A record stand for England’s first-wicket against New Zealand made the draw favourite in the first Test in Dunedin.
After New Zealand batted on and thumped their way 293 runs ahead by the time they declared their first innings, England were left knowing that they would have to bat for almost two days to avoid defeat.
Alastair Cook and Nick Compton set the tone, batting with patience and poise, combining for a stand of 231 for the opening wicket. It was Cook’s 24th, an England record, and Compton’s first, bringing tears to the eyes of his father in the crowd. Cook fell for 116 shortly before stumps, but with England reducing their arrears to 59 by stumps, the tourists have taken a major step towards safety in this match.
The day got off to a rollicking start.
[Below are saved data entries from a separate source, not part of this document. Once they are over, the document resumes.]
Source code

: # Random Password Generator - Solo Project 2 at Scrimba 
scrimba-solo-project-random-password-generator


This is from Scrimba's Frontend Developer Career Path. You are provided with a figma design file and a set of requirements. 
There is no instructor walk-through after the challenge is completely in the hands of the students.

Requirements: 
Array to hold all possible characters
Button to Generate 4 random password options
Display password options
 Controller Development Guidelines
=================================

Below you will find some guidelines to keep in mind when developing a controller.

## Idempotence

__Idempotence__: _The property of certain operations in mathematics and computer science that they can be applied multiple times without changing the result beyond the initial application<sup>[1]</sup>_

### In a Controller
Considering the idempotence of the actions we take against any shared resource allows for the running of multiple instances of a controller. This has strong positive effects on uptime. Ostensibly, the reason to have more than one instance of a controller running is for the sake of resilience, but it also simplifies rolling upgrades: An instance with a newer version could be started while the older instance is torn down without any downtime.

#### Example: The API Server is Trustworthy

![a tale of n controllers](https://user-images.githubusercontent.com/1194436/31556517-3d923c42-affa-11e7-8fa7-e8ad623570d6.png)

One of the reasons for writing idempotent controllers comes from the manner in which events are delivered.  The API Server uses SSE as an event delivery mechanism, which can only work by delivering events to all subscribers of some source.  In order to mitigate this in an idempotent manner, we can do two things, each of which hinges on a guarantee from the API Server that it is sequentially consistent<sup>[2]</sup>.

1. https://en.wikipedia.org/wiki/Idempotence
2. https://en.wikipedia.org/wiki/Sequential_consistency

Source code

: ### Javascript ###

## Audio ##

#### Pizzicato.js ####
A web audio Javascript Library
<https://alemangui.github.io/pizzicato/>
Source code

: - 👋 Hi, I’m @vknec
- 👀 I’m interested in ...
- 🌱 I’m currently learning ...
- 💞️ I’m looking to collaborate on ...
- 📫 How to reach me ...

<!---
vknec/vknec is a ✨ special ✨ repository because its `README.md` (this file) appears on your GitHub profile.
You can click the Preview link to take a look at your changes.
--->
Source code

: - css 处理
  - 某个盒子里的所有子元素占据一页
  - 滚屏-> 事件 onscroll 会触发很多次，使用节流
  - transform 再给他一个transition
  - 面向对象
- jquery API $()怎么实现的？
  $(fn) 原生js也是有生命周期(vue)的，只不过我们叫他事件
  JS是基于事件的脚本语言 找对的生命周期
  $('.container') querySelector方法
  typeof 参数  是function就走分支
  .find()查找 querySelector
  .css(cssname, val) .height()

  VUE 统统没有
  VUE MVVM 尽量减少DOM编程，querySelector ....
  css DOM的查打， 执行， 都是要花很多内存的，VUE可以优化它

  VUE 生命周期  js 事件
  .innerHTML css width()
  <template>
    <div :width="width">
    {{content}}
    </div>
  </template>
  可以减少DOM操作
It had been suggested that McCullum declare overnight, but he justified the decision to carry on batting with some early fireworks.
He crunched Stuart Broad and James Anderson for three sixes, adding 30 runs to his overnight 44 in just 17 balls.
When he did fall, Anderson holding a steepling catch off Broad’s bowling, Bruce Martin picked up the mantle, showing good touch with eight fours in a brisk 41, until Finn bounced him out, Prior taking a top-edge behind the stumps.
Cook and Compton came out to the middle with almost a full day to bat out, but they showed the application which had been conspicuous by its absence in the first innings.
They blunted the new ball, with seamers Tim Southee, Trent Boult and Neil Wagner all finding that the swing had disappeared towards the end of the morning session.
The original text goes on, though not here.